I’ve been working my way through the library’s sections on language. I have my eye on a few books on Yiddish and Canadian-isms, but I haven’t had the patience to read through what is essentially, though fun, a dictionary. My companion of choice over the past two visits has been The World’s Writing Systems, a compilation of works edited by Peter T. Daniels and William Bright. I looked through the short summaries describing each contributing writer for inspiration. Who among these academics has studied something related to what I have studied? Who might have written other works I’d be interested in? Whose career path might I look to as inspiration?
The two entries I have read so far are the ones on Hebrew and Korean. Hebrew was the third language I learned, in regular classes throughout all thirteen years of my primary and secondary education, and I hope to revive that knowledge which have been more or less languishing in some storage compartment of my mind in the almost-decade since my last Hebrew class of high school. (I’ve taken the Hebrew Language container out and blown off the dust occasionally, for the occasional academic work such as a paper on spirantization in Hebrew I wrote for a morphology class while studying abroad in South Korea, and to read songs and prayers on Jewish holidays.)
I’ve been learning Korean, mainly through self-study, since 2013 when I first visited South Korea. I’ve been keeping up with it ever since, at varying degrees of focus and intensity, including the one semester of formal Korean language classes I took while studying at Sogang University in 2015. These days I attend the occasional language exchange meetup downtown, hosted by Mundo Lingo, hoping to practice the conversation/aural comprehension skills that I am unable to work on through self-study. Most of my attention has been to grammar and vocabulary. I also use a language exchange app called HelloTalk, and I’ve made a few friends there – I even met one of these friends while I was in Seoul in December!
Anyway, back to the library. I’m trying to find inspiration here.

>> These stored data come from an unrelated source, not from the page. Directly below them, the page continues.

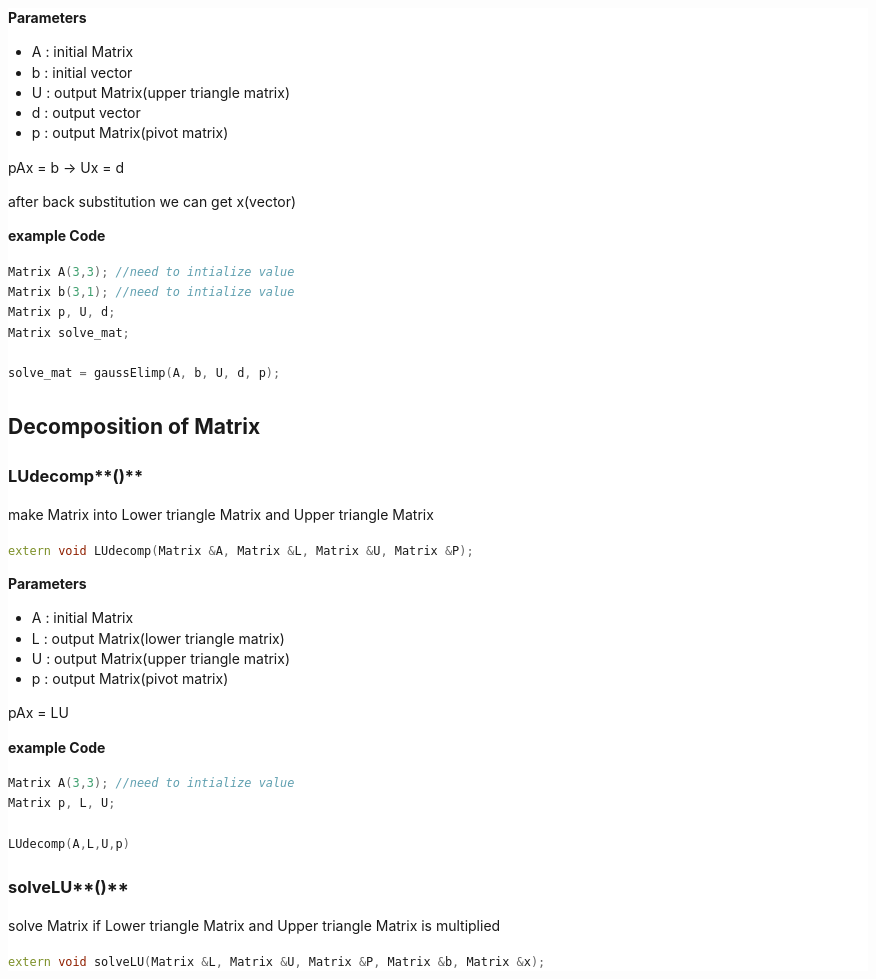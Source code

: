 **Parameters**

- A : initial Matrix
- b : initial vector
- U : output Matrix(upper triangle matrix)
- d : output vector
- p : output Matrix(pivot matrix)

pAx = b → Ux = d

after back substitution we can get x(vector)

**example Code**

```cpp
Matrix A(3,3); //need to intialize value
Matrix b(3,1); //need to intialize value
Matrix p, U, d;
Matrix solve_mat;

solve_mat = gaussElimp(A, b, U, d, p);
```

## Decomposition of Matrix

### LUdecomp**()**

make Matrix into Lower triangle Matrix and Upper triangle Matrix

```cpp
extern void LUdecomp(Matrix &A, Matrix &L, Matrix &U, Matrix &P);
```

**Parameters**

- A : initial Matrix
- L : output Matrix(lower triangle matrix)
- U : output Matrix(upper triangle matrix)
- p : output Matrix(pivot matrix)

pAx = LU

**example Code**

```cpp
Matrix A(3,3); //need to intialize value
Matrix p, L, U;

LUdecomp(A,L,U,p)
```

### solveLU**()**

solve Matrix if Lower triangle Matrix and Upper triangle Matrix is multiplied

```cpp
extern void solveLU(Matrix &L, Matrix &U, Matrix &P, Matrix &b, Matrix &x);
```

At the very least, I can read books and develop my knowledge and write about my thoughts. I still have no idea what to do with myself post-graduation. I did have a plan, which I intend to elaborate on in another post, but it was very painfully derailed a couple months ago and I am still trying to spring back from the financial and emotional consequences of that.
I went to an alumni event at my university last week. I attended panels on career development, job interviews, and grad school applications. Out of all the skills and tips that were discussed, the importance of networking was emphasized throughout both days of the event. Oh boy. And so, I logged into my LinkedIn profile which I’d done little to develop since first setting it up some time last year, and slowly began adding information to it.
It’s a strange thing, to simultaneously have qualifications as a university graduate and have no professional experience to speak of in any field except the part time cafe job I held down while I was a student. I became very good at being a student. And suddenly, upon graduation, that identity was taken from me and replaced with the shiny exciting new title of “university graduate.” I’d finally reached the goal of all students, barring those who move on to a graduate program (which I do intend to do, someday). So, now what?
Suddenly I no longer have a framework for progress. In school, life was divided up into semesters, classes, assignments. My work fit into clear linear progressions which all, inevitably, culminated in graduation.
I now have those qualifications that I worked for years to attain. But what, I keep wondering, am I supposed to do with them? I spent years studying as a sociology and linguistics student because I loved learning about those topics. What work is there for me to do that I will love as much as I loved that?